Boris complained that the spores continued to burn, even after the demons were dead.  Talor’s expertise regarding evil outsiders such as demons made him think that the spores could be cured, but would need a divine spell.  The spores sprouted into vines which covered both Scyther and Boris, but no longer pained them.  Each ripped the vines out as best as possible, cleaning themselves up as they could.

Deeper in the cavern, a set of carved steps led down to a small altar with a pair of pillars.  Activating the altar took the party away from the cavern into the middle of a bustling urban marketplace.  Thundina caught sight of Talor and exclaimed, “Talor, what happened to your left eye?  It’s all red!”


----------



## Ealli (Jun 1, 2007)

*Chapter 2: Rule of Three*

Thundina stopped a passerby and asked, “Um, excuse me, could you direct me to the Oarsman?”
The passerby looked Thundina over, “New here, eh?  The Oarsman is in the Lower Ward.”
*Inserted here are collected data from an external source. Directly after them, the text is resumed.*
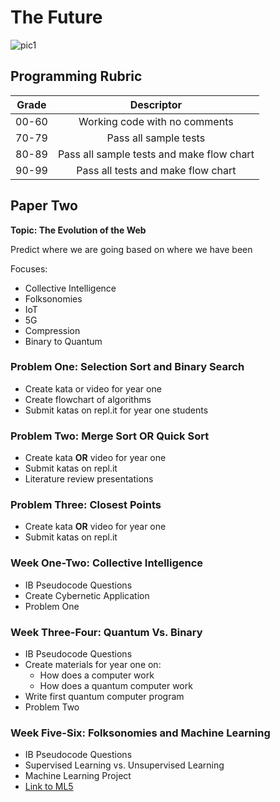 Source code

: # The Future
![pic1](https://encrypted-tbn0.gstatic.com/images?q=tbn:ANd9GcQFmDo34SYhInmz8BPAniCOvd2V3OBRyXtU5AavPAadxDTOhRnV8w)

## Programming Rubric

| Grade         | Descriptor                                |
| ------------- |:------------------------------------------:
| 00-60         | Working code with no comments             |
| 70-79         | Pass all sample tests                     |  
| 80-89         | Pass all sample tests and make flow chart |
| 90-99         | Pass all tests and make flow chart        |    


## Paper Two
**Topic: The Evolution of the Web**

Predict where we are going based on where we have been

Focuses:
- Collective Intelligence
- Folksonomies
- IoT
- 5G
- Compression
- Binary to Quantum

### Problem One: Selection Sort and Binary Search

- Create kata or video for year one
- Create flowchart of algorithms
- Submit katas on repl.it for year one students

### Problem Two: Merge Sort OR Quick Sort

- Create kata **OR** video for year one
- Submit katas on repl.it
- Literature review presentations

### Problem Three: Closest Points
- Create kata **OR** video for year one
- Submit katas on repl.it

### Week One-Two: Collective Intelligence
- IB Pseudocode Questions
- Create Cybernetic Application
- Problem One


### Week Three-Four: Quantum Vs. Binary
- IB Pseudocode Questions
- Create materials for year one on:
  - How does a computer work
  - How does a quantum computer work
- Write first quantum computer program
- Problem Two

### Week Five-Six: Folksonomies and Machine Learning
- IB Pseudocode Questions
- Supervised Learning vs. Unsupervised Learning
- Machine Learning Project
- [Link to ML5](https://ml5js.org/)
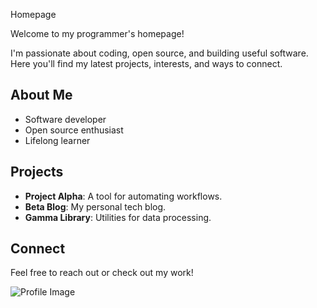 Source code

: Homepage

Welcome to my programmer's homepage!

I'm passionate about coding, open source, and building useful software. Here you'll find my latest projects, interests, and ways to connect.

## About Me

- Software developer
- Open source enthusiast
- Lifelong learner

## Projects

- **Project Alpha**: A tool for automating workflows.
- **Beta Blog**: My personal tech blog.
- **Gamma Library**: Utilities for data processing.

## Connect

Feel free to reach out or check out my work!

![Profile Image](https://via.placeholder.com/150)

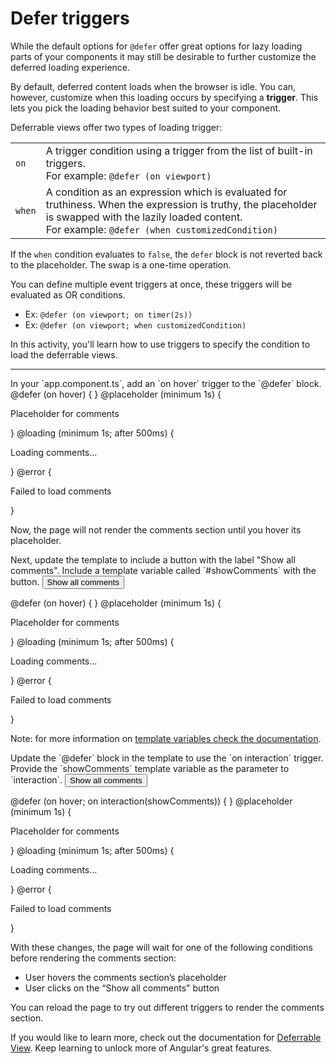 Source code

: # Defer triggers

While the default options for `@defer` offer great options for lazy loading parts of your components it may still be desirable to further customize the deferred loading experience.

By default, deferred content loads when the browser is idle. You can, however, customize when this loading occurs by specifying a **trigger**. This lets you pick the loading behavior best suited to your component.

Deferrable views offer two types of loading trigger:

<div class="docs-table docs-scroll-track-transparent">
  <table>
    <tr>
      <td><code>on</code></td>
      <td>
        A trigger condition using a trigger from the list of built-in triggers.<br/>
        For example: <code>@defer (on viewport)</code>
      </td>
    </tr>
    <tr>
      <td><code>when</code></td>
      <td>
        A condition as an expression which is evaluated for truthiness. When the expression is truthy, the placeholder is swapped with the lazily loaded content.<br/>
        For example: <code>@defer (when customizedCondition)</code>
      </td>
    </tr>
  </table>
</div>

If the `when` condition evaluates to `false`, the `defer` block is not reverted back to the placeholder. The swap is a one-time operation.

You can define multiple event triggers at once, these triggers will be evaluated as OR conditions.

* Ex: `@defer (on viewport; on timer(2s))`
* Ex: `@defer (on viewport; when customizedCondition)`

In this activity, you'll learn how to use triggers to specify the condition to load the deferrable views.

<hr>

<docs-workflow>

<docs-step title="Add `on hover` trigger">
In your `app.component.ts`,  add an `on hover` trigger to the `@defer` block.

<docs-code language="angular-html" hightlight="[1]">
@defer (on hover) {
  <article-comments />
} @placeholder (minimum 1s) {
  <p>Placeholder for comments</p>
} @loading (minimum 1s; after 500ms) {
  <p>Loading comments...</p>
} @error {
  <p>Failed to load comments</p>
}
</docs-code>

Now, the page will not render the comments section until you hover its placeholder.
</docs-step>

<docs-step title="Add a 'Show all comments' button">
Next, update the template to include a button with the label "Show all comments". Include a template variable called `#showComments` with the button.

<docs-code language="angular-html" hightlight="[1]">
<button type="button" #showComments>Show all comments</button>

@defer (on hover) {
  <article-comments />
} @placeholder (minimum 1s) {
  <p>Placeholder for comments</p>
} @loading (minimum 1s; after 500ms) {
  <p>Loading comments...</p>
} @error {
  <p>Failed to load comments</p>
}
</docs-code>

Note: for more information on [template variables check the documentation](https://angular.dev/guide/templates/reference-variables#).

</docs-step>

<docs-step title="Add `on interaction` trigger">
Update the `@defer` block in the template to use the `on interaction` trigger. Provide the `showComments` template variable as the parameter to `interaction`.

<docs-code language="angular-html" hightlight="[3]">
<button type="button" #showComments>Show all comments</button>

@defer (on hover; on interaction(showComments)) {
  <article-comments />
} @placeholder (minimum 1s) {
  <p>Placeholder for comments</p>
} @loading (minimum 1s; after 500ms) {
  <p>Loading comments...</p>
} @error {
  <p>Failed to load comments</p>
}
</docs-code>

With these changes, the page will wait for one of the following conditions before rendering the comments section:
* User hovers the comments section’s placeholder
* User clicks on the “Show all comments" button

You can reload the page to try out different triggers to render the comments section.
</docs-step>
</docs-workflow>

If you would like to learn more, check out the documentation for [Deferrable View](https://angular.dev/guide/defer).
Keep learning to unlock more of Angular's great features.
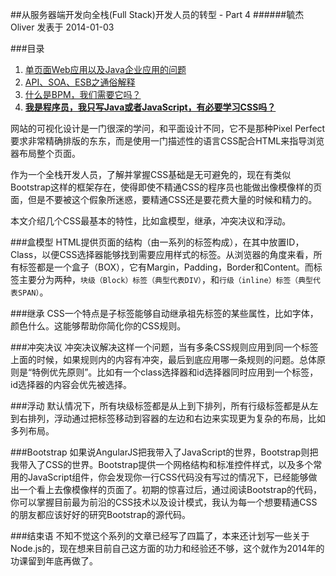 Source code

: ##从服务器端开发向全栈(Full Stack)开发人员的转型 - Part 4
######毓杰Oliver 发表于 2014-01-03

###目录

1. [单页面Web应用以及Java企业应用的问题](http://blog.oliverzy.gitpress.org/~posts/2013-12-31-summary.md)
2. [API、SOA、ESB之通俗解释](http://blog.oliverzy.gitpress.org/~posts/2014-01-01-summary2.md)
3. [什么是BPM，我们需要它吗？](http://blog.oliverzy.gitpress.org/~posts/2014-01-02-summary3.md)
4. **[我是程序员，我只写Java或者JavaScript，有必要学习CSS吗？](http://blog.oliverzy.gitpress.org/~posts/2014-01-03-summary4.md)**

网站的可视化设计是一门很深的学问，和平面设计不同，它不是那种Pixel Perfect要求非常精确排版的东东，而是使用一门描述性的语言CSS配合HTML来指导浏览器布局整个页面。

作为一个全栈开发人员，了解并掌握CSS基础是无可避免的，现在有类似Bootstrap这样的框架存在，使得即使不精通CSS的程序员也能做出像模像样的页面，但是不要被这个假象所迷惑，要精通CSS还是要花费大量的时候和精力的。

本文介绍几个CSS最基本的特性，比如盒模型，继承，冲突决议和浮动。

<!--more-->
###盒模型
HTML提供页面的结构（由一系列的标签构成），在其中放置ID，Class，以便CSS选择器能够找到需要应用样式的标签。从浏览器的角度来看，所有标签都是一个盒子（BOX），它有Margin，Padding，Border和Content。而标签主要分为两种，`块级（Block）标签（典型代表DIV）`，和`行级（inline）标签（典型代表SPAN）`。

###继承
CSS一个特点是子标签能够自动继承祖先标签的某些属性，比如字体，颜色什么。这能够帮助你简化你的CSS规则。

###冲突决议
冲突决议解决这样一个问题，当有多条CSS规则应用到同一个标签上面的时候，如果规则内的内容有冲突，最后到底应用哪一条规则的问题。总体原则是“特例优先原则”。比如有一个class选择器和id选择器同时应用到一个标签，id选择器的内容会优先被选择。

###浮动
默认情况下，所有块级标签都是从上到下排列，所有行级标签都是从左到右排列，浮动通过把标签移动到容器的左边和右边来实现更为复杂的布局，比如多列布局。

###Bootstrap
如果说AngularJS把我带入了JavaScript的世界，Bootstrap则把我带入了CSS的世界。Bootstrap提供一个网格结构和标准控件样式，以及多个常用的JavaScript组件，你会发现你一行CSS代码没有写过的情况下，已经能够做出一个看上去像模像样的页面了。初期的惊喜过后，通过阅读Bootstrap的代码，你可以掌握目前最为前沿的CSS技术以及设计模式，我认为每一个想要精通CSS的朋友都应该好好的研究Bootstrap的源代码。

###结束语
不知不觉这个系列的文章已经写了四篇了，本来还计划写一些关于Node.js的，现在想来目前自己这方面的功力和经验还不够，这个就作为2014年的功课留到年底再做了。

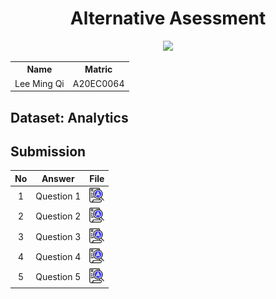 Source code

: <h1 align='center'>Alternative Asessment</h1>

<p align="center">
  <img width=40% src="https://github.com/drshahizan/SECP3843/assets/95162273/86aaad5f-5271-4be7-93f2-62c39771ca49">
</p>

<table align='center'>

  <tr>
    <th>Name</th>
    <th>Matric</th>
  </tr>
  <tr>
    <td>Lee Ming Qi</td>
    <td>A20EC0064</td>
  </tr>
</table>

## Dataset: Analytics

## Submission

| No | Answer | File |
| :-----: | ----- | :------: |
| 1 | Question 1 | <a href="./questions 1/answerQ1.md"><img src="../../images/answer.png" width="24px" height="24px"></a> |
| 2 | Question 2 | <a href="./questions 2/answerQ2.md"><img src="../../images/answer.png" width="24px" height="24px"></a> |
| 3 | Question 3 | <a href="./questions 3/answerQ3.md"><img src="../../images/answer.png" width="24px" height="24px"></a> |
| 4 | Question 4 | <a href="./questions 4/answerQ4.md"><img src="../../images/answer.png" width="24px" height="24px"></a> |
| 5 | Question 5 | <a href="./questions 5/answerQ5.md"><img src="../../images/answer.png" width="24px" height="24px"></a> |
Thundina rejoined the party, “Let’s get to the Oarsman, find the contact, and finish this job.  The Oarsman is over in the Lower Ward.”
Boris said, “Great.  Where is the Lower Ward then?”

Thundina looked around.  Seeing no signs pointing to the ward, Thundina had to shrug, “Guess I forgot to ask that.”

Boris broke off from the party to query other locals.  Thundina continued to look around, glancing up along the buildings.  The sky was bright but without sun, moon, or stars providing illumination.  An arc across the center of the sky reached down to the horizon.  Following the horizon and the arc Thundina realized that they were standing on the inside of a ring and the arc was the far side.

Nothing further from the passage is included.